The historical record indicates that he safely crossed the French–Spanish border and arrived at the coastal town of Portbou, in Catalonia on 25 September 1940. The Franco government had cancelled all transit visas and ordered the Spanish police to return such persons to France, including the Jewish refugee group Benjamin had joined. They were told by the Spanish police that they would be deported back to France the next day, which would have thwarted Benjamin's plans to travel to the United States. Expecting repatriation to Nazi hands, Benjamin killed himself with an overdose of morphine tablets that night, while staying at the Hotel de Francia; the official Portbou register records 26 September 1940 as the date of death. Benjamin's colleague Arthur Koestler, also fleeing Europe, attempted suicide by taking some of the morphine tablets, but survived.

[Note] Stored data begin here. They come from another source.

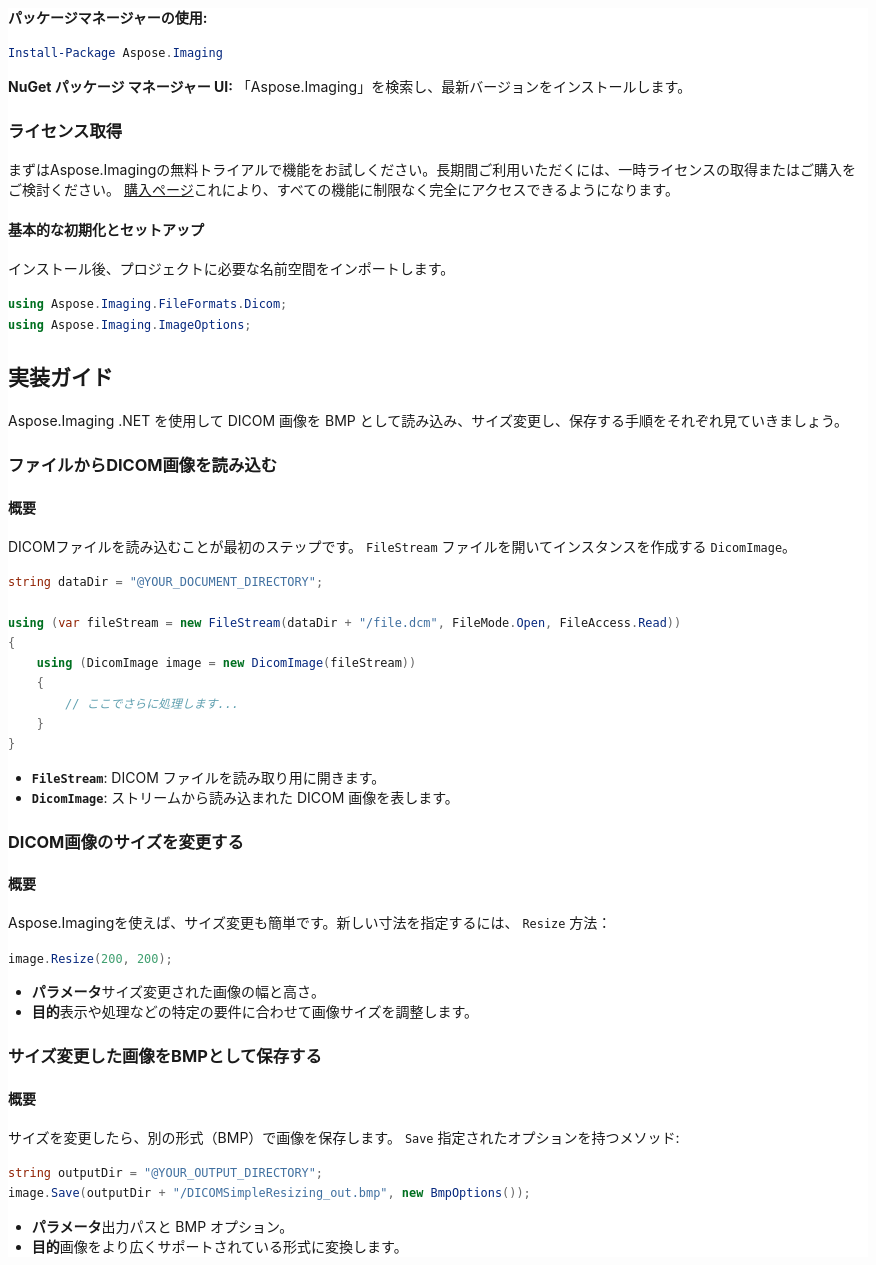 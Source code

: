 **パッケージマネージャーの使用:**
```powershell
Install-Package Aspose.Imaging
```

**NuGet パッケージ マネージャー UI:**
「Aspose.Imaging」を検索し、最新バージョンをインストールします。

### ライセンス取得
まずはAspose.Imagingの無料トライアルで機能をお試しください。長期間ご利用いただくには、一時ライセンスの取得またはご購入をご検討ください。 [購入ページ](https://purchase.aspose.com/buy)これにより、すべての機能に制限なく完全にアクセスできるようになります。

#### 基本的な初期化とセットアップ
インストール後、プロジェクトに必要な名前空間をインポートします。
```csharp
using Aspose.Imaging.FileFormats.Dicom;
using Aspose.Imaging.ImageOptions;
```

## 実装ガイド
Aspose.Imaging .NET を使用して DICOM 画像を BMP として読み込み、サイズ変更し、保存する手順をそれぞれ見ていきましょう。

### ファイルからDICOM画像を読み込む
#### 概要
DICOMファイルを読み込むことが最初のステップです。 `FileStream` ファイルを開いてインスタンスを作成する `DicomImage`。
```csharp
string dataDir = "@YOUR_DOCUMENT_DIRECTORY";

using (var fileStream = new FileStream(dataDir + "/file.dcm", FileMode.Open, FileAccess.Read))
{
    using (DicomImage image = new DicomImage(fileStream))
    {
        // ここでさらに処理します...
    }
}
```
- **`FileStream`**: DICOM ファイルを読み取り用に開きます。
- **`DicomImage`**: ストリームから読み込まれた DICOM 画像を表します。

### DICOM画像のサイズを変更する
#### 概要
Aspose.Imagingを使えば、サイズ変更も簡単です。新しい寸法を指定するには、 `Resize` 方法：
```csharp
image.Resize(200, 200);
```
- **パラメータ**サイズ変更された画像の幅と高さ。
- **目的**表示や処理などの特定の要件に合わせて画像サイズを調整します。

### サイズ変更した画像をBMPとして保存する
#### 概要
サイズを変更したら、別の形式（BMP）で画像を保存します。 `Save` 指定されたオプションを持つメソッド:
```csharp
string outputDir = "@YOUR_OUTPUT_DIRECTORY";
image.Save(outputDir + "/DICOMSimpleResizing_out.bmp", new BmpOptions());
```
- **パラメータ**出力パスと BMP オプション。
- **目的**画像をより広くサポートされている形式に変換します。
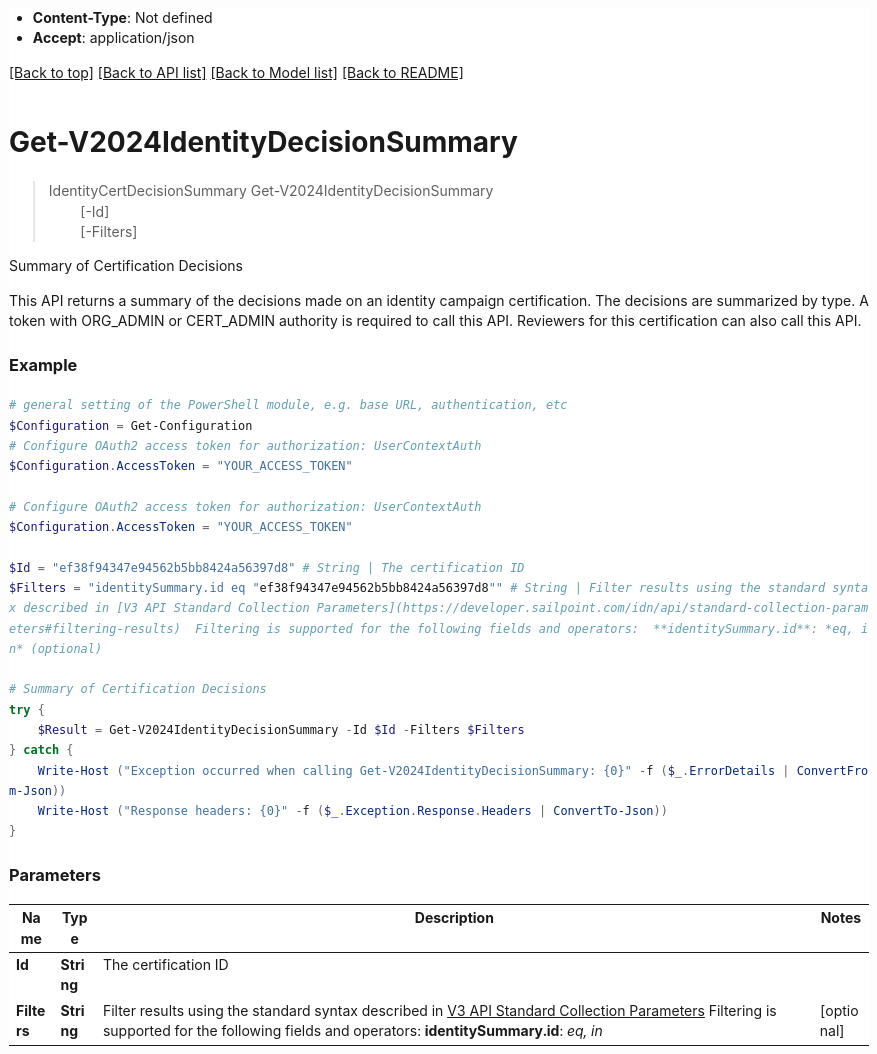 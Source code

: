  - **Content-Type**: Not defined
 - **Accept**: application/json

[[Back to top]](#) [[Back to API list]](../README.md#documentation-for-api-endpoints) [[Back to Model list]](../README.md#documentation-for-models) [[Back to README]](../README.md)

<a id="Get-V2024IdentityDecisionSummary"></a>
# **Get-V2024IdentityDecisionSummary**
> IdentityCertDecisionSummary Get-V2024IdentityDecisionSummary<br>
> &nbsp;&nbsp;&nbsp;&nbsp;&nbsp;&nbsp;&nbsp;&nbsp;[-Id] <String><br>
> &nbsp;&nbsp;&nbsp;&nbsp;&nbsp;&nbsp;&nbsp;&nbsp;[-Filters] <String><br>

Summary of Certification Decisions

This API returns a summary of the decisions made on an identity campaign certification. The decisions are summarized by type. A token with ORG_ADMIN or CERT_ADMIN authority is required to call this API. Reviewers for this certification can also call this API.

### Example
```powershell
# general setting of the PowerShell module, e.g. base URL, authentication, etc
$Configuration = Get-Configuration
# Configure OAuth2 access token for authorization: UserContextAuth
$Configuration.AccessToken = "YOUR_ACCESS_TOKEN"

# Configure OAuth2 access token for authorization: UserContextAuth
$Configuration.AccessToken = "YOUR_ACCESS_TOKEN"

$Id = "ef38f94347e94562b5bb8424a56397d8" # String | The certification ID
$Filters = "identitySummary.id eq "ef38f94347e94562b5bb8424a56397d8"" # String | Filter results using the standard syntax described in [V3 API Standard Collection Parameters](https://developer.sailpoint.com/idn/api/standard-collection-parameters#filtering-results)  Filtering is supported for the following fields and operators:  **identitySummary.id**: *eq, in* (optional)

# Summary of Certification Decisions
try {
    $Result = Get-V2024IdentityDecisionSummary -Id $Id -Filters $Filters
} catch {
    Write-Host ("Exception occurred when calling Get-V2024IdentityDecisionSummary: {0}" -f ($_.ErrorDetails | ConvertFrom-Json))
    Write-Host ("Response headers: {0}" -f ($_.Exception.Response.Headers | ConvertTo-Json))
}
```

### Parameters

Name | Type | Description  | Notes
------------- | ------------- | ------------- | -------------
 **Id** | **String**| The certification ID | 
 **Filters** | **String**| Filter results using the standard syntax described in [V3 API Standard Collection Parameters](https://developer.sailpoint.com/idn/api/standard-collection-parameters#filtering-results)  Filtering is supported for the following fields and operators:  **identitySummary.id**: *eq, in* | [optional] 
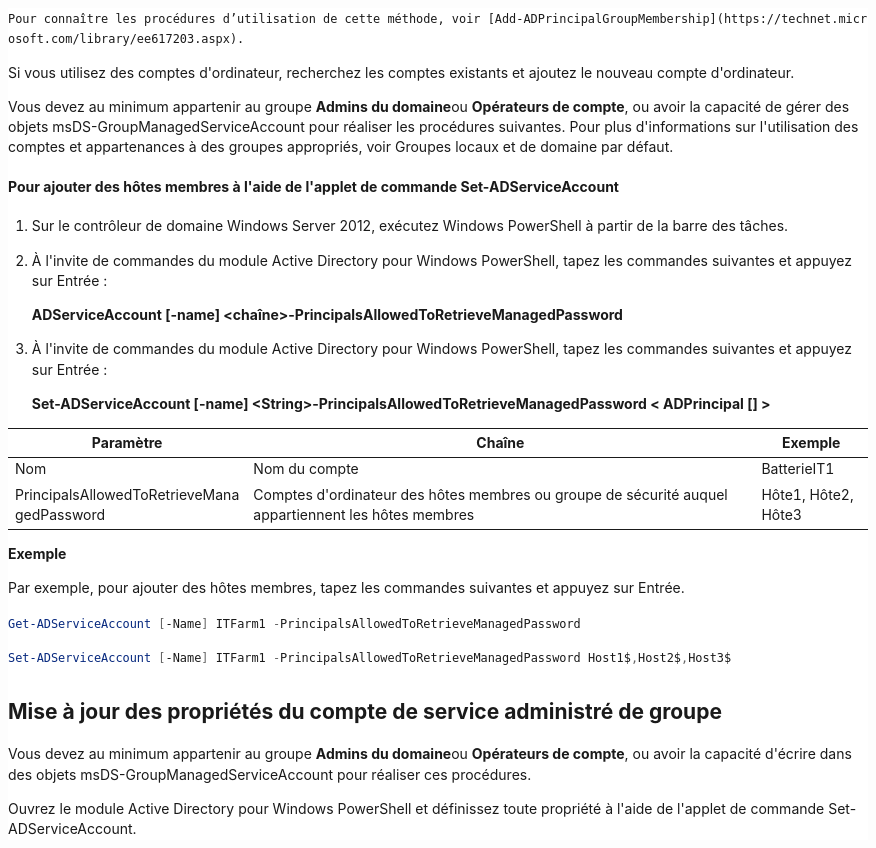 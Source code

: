     Pour connaître les procédures d’utilisation de cette méthode, voir [Add-ADPrincipalGroupMembership](https://technet.microsoft.com/library/ee617203.aspx).

Si vous utilisez des comptes d'ordinateur, recherchez les comptes existants et ajoutez le nouveau compte d'ordinateur.

Vous devez au minimum appartenir au groupe **Admins du domaine**ou **Opérateurs de compte**, ou avoir la capacité de gérer des objets msDS-GroupManagedServiceAccount pour réaliser les procédures suivantes. Pour plus d'informations sur l'utilisation des comptes et appartenances à des groupes appropriés, voir Groupes locaux et de domaine par défaut.

#### <a name="to-add-member-hosts-using-the-set-adserviceaccount-cmdlet"></a>Pour ajouter des hôtes membres à l'aide de l'applet de commande Set-ADServiceAccount

1.  Sur le contrôleur de domaine Windows Server 2012, exécutez Windows PowerShell à partir de la barre des tâches.

2.  À l'invite de commandes du module Active Directory pour Windows PowerShell, tapez les commandes suivantes et appuyez sur Entrée :

    **ADServiceAccount [-name] &lt;chaîne&gt;-PrincipalsAllowedToRetrieveManagedPassword**

3.  À l'invite de commandes du module Active Directory pour Windows PowerShell, tapez les commandes suivantes et appuyez sur Entrée :

    **Set-ADServiceAccount [-name] &lt;String&gt;-PrincipalsAllowedToRetrieveManagedPassword < ADPrincipal [] >**

|Paramètre|Chaîne|Exemple|
|-------|-----|------|
|Nom|Nom du compte|BatterieIT1|
|PrincipalsAllowedToRetrieveManagedPassword|Comptes d'ordinateur des hôtes membres ou groupe de sécurité auquel appartiennent les hôtes membres|Hôte1, Hôte2, Hôte3|

**Exemple**

Par exemple, pour ajouter des hôtes membres, tapez les commandes suivantes et appuyez sur Entrée.

```PowerShell
Get-ADServiceAccount [-Name] ITFarm1 -PrincipalsAllowedToRetrieveManagedPassword
```

```PowerShell
Set-ADServiceAccount [-Name] ITFarm1 -PrincipalsAllowedToRetrieveManagedPassword Host1$,Host2$,Host3$
```

## <a name="BKMK_Update_gMSA"></a>Mise à jour des propriétés du compte de service administré de groupe
Vous devez au minimum appartenir au groupe **Admins du domaine**ou **Opérateurs de compte**, ou avoir la capacité d'écrire dans des objets msDS-GroupManagedServiceAccount pour réaliser ces procédures.

Ouvrez le module Active Directory pour Windows PowerShell et définissez toute propriété à l'aide de l'applet de commande Set-ADServiceAccount.
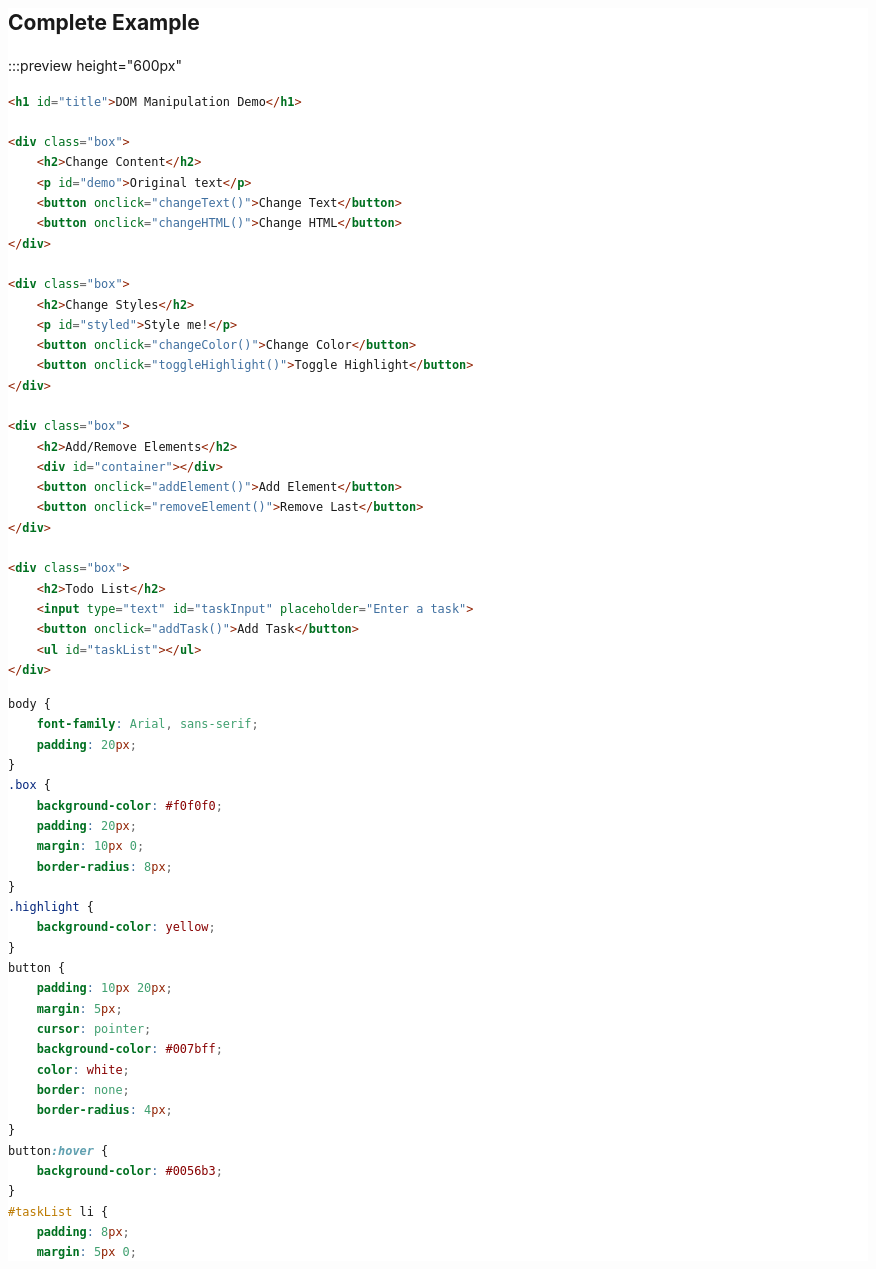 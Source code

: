 ## Complete Example

:::preview height="600px"
```html
<h1 id="title">DOM Manipulation Demo</h1>

<div class="box">
    <h2>Change Content</h2>
    <p id="demo">Original text</p>
    <button onclick="changeText()">Change Text</button>
    <button onclick="changeHTML()">Change HTML</button>
</div>

<div class="box">
    <h2>Change Styles</h2>
    <p id="styled">Style me!</p>
    <button onclick="changeColor()">Change Color</button>
    <button onclick="toggleHighlight()">Toggle Highlight</button>
</div>

<div class="box">
    <h2>Add/Remove Elements</h2>
    <div id="container"></div>
    <button onclick="addElement()">Add Element</button>
    <button onclick="removeElement()">Remove Last</button>
</div>

<div class="box">
    <h2>Todo List</h2>
    <input type="text" id="taskInput" placeholder="Enter a task">
    <button onclick="addTask()">Add Task</button>
    <ul id="taskList"></ul>
</div>
```

```css
body {
    font-family: Arial, sans-serif;
    padding: 20px;
}
.box {
    background-color: #f0f0f0;
    padding: 20px;
    margin: 10px 0;
    border-radius: 8px;
}
.highlight {
    background-color: yellow;
}
button {
    padding: 10px 20px;
    margin: 5px;
    cursor: pointer;
    background-color: #007bff;
    color: white;
    border: none;
    border-radius: 4px;
}
button:hover {
    background-color: #0056b3;
}
#taskList li {
    padding: 8px;
    margin: 5px 0;
``` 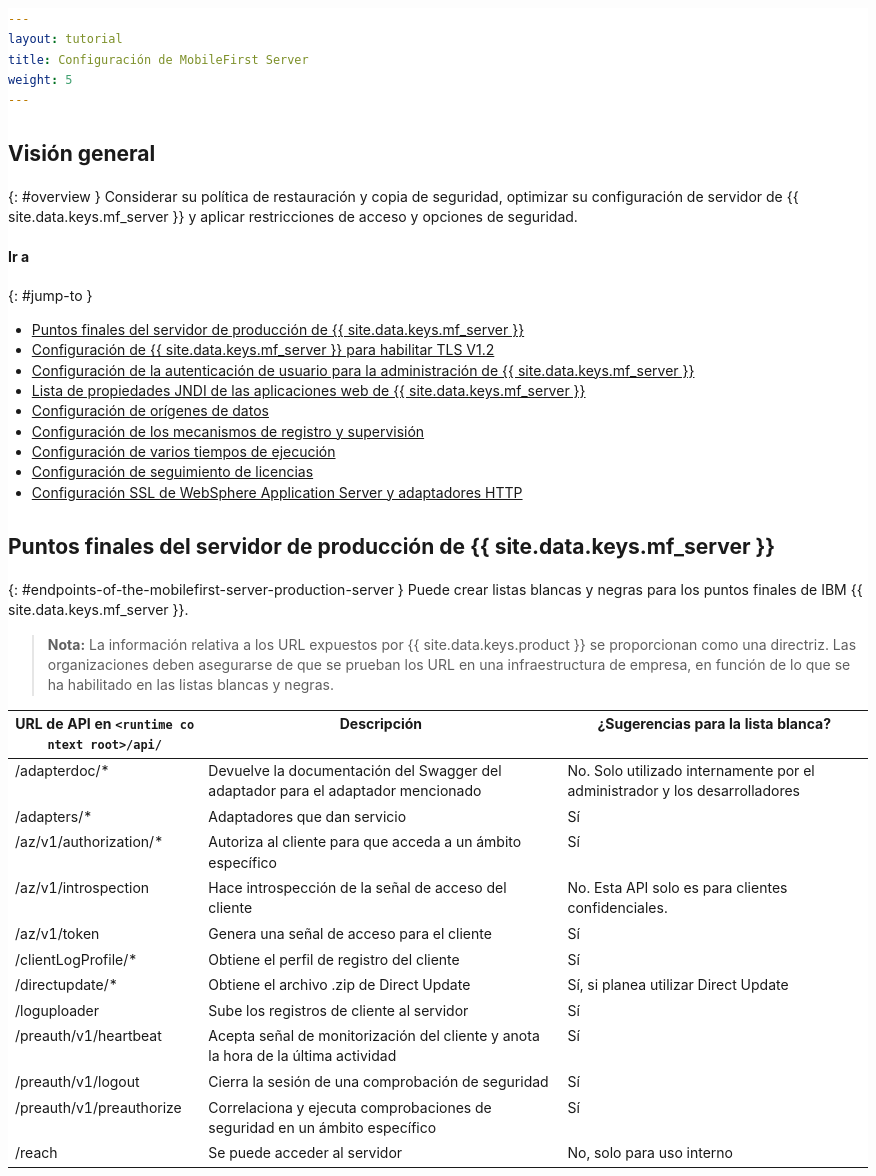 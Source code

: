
 ```yaml
---
layout: tutorial
title: Configuración de MobileFirst Server
weight: 5
---
```


## Visión general
{: #overview }
Considerar su política de restauración y copia de seguridad, optimizar su configuración de servidor de {{ site.data.keys.mf_server }} y aplicar restricciones de acceso y opciones de seguridad.

#### Ir a
{: #jump-to }

* [Puntos finales del servidor de producción de {{ site.data.keys.mf_server }}](#endpoints-of-the-mobilefirst-server-production-server)
* [Configuración de {{ site.data.keys.mf_server }} para habilitar TLS V1.2](#configuring-mobilefirst-server-to-enable-tls-v12)
* [Configuración de la autenticación de usuario para la administración de {{ site.data.keys.mf_server }}](#configuring-user-authentication-for-mobilefirst-server-administration)
* [Lista de propiedades JNDI de las aplicaciones web de {{ site.data.keys.mf_server }}](#list-of-jndi-properties-of-the-mobilefirst-server-web-applications)
* [Configuración de orígenes de datos](#configuring-data-sources)
* [Configuración de los mecanismos de registro y supervisión](#configuring-logging-and-monitoring-mechanisms)
* [Configuración de varios tiempos de ejecución](#configuring-multiple-runtimes)
* [Configuración de seguimiento de licencias](#configuring-license-tracking)
* [Configuración SSL de WebSphere Application Server y adaptadores HTTP](#websphere-application-server-ssl-configuration-and-http-adapters)

## Puntos finales del servidor de producción de {{ site.data.keys.mf_server }}
{: #endpoints-of-the-mobilefirst-server-production-server }
Puede crear listas blancas y negras para los puntos finales de IBM {{ site.data.keys.mf_server }}.

> **Nota:** La información relativa a los URL expuestos por {{ site.data.keys.product }} se proporcionan como una directriz. Las organizaciones deben asegurarse de que se prueban los URL en una infraestructura de empresa, en función de lo que se ha habilitado en las listas blancas y negras.

| URL de API en `<runtime context root>/api/` | Descripción                               | ¿Sugerencias para la lista blanca? |
|---------------------------------------------|-------------------------------------------|--------------------------|
| /adapterdoc/*	                              | Devuelve la documentación del Swagger del adaptador para el adaptador mencionado | No. Solo utilizado internamente por el administrador y los desarrolladores |
| /adapters/*  | Adaptadores que dan servicio | Sí |
| /az/v1/authorization/* | Autoriza al cliente para que acceda a un ámbito específico | Sí |
| /az/v1/introspection | Hace introspección de la señal de acceso del cliente | No. Esta API solo es para clientes confidenciales. |
| /az/v1/token | Genera una señal de acceso para el cliente | Sí |
| /clientLogProfile/* | Obtiene el perfil de registro del cliente | Sí |
| /directupdate/* | Obtiene el archivo .zip de Direct Update | Sí, si planea utilizar Direct Update |
| /loguploader | Sube los registros de cliente al servidor | Sí |
| /preauth/v1/heartbeat | Acepta señal de monitorización del cliente y anota la hora de la última actividad | Sí |
| /preauth/v1/logout | Cierra la sesión de una comprobación de seguridad | Sí |
| /preauth/v1/preauthorize | Correlaciona y ejecuta comprobaciones de seguridad en un ámbito específico | Sí |
| /reach | Se puede acceder al servidor | No, solo para uso interno |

Benjamin's brother Georg was murdered at the Mauthausen-Gusen concentration camp in 1942. Despite his suicide, Benjamin was buried in the consecrated section of a Roman Catholic cemetery.

The others in his party were allowed passage the next day (maybe because Benjamin's suicide shocked Spanish officials), and safely reached Lisbon on 30 September. Arendt, who crossed the French-Spanish border at Portbou a few months later, passed the manuscript of Theses to Adorno. Another completed manuscript, which Benjamin had carried in his suitcase, disappeared after his death and has not been recovered. Some critics speculate that it was his Arcades Project in a final form; this is very unlikely as the author's plans for the work had changed in the wake of Adorno's criticisms in 1938, and it seems clear that the work was flowing over its containing limits in his last years.

Thought 

In addition to his lifelong dialogue in letters with Gershom Scholem, Walter Benjamin maintained an intense correspondence with Theodor Adorno and Bertolt Brecht, and was occasionally funded by the Frankfurt School under the direction of Adorno and Horkheimer, even from their New York City residence. At other times he received funding from Hebrew University or from funds made available by Martin Buber and his publishing associates including Salman Schocken. 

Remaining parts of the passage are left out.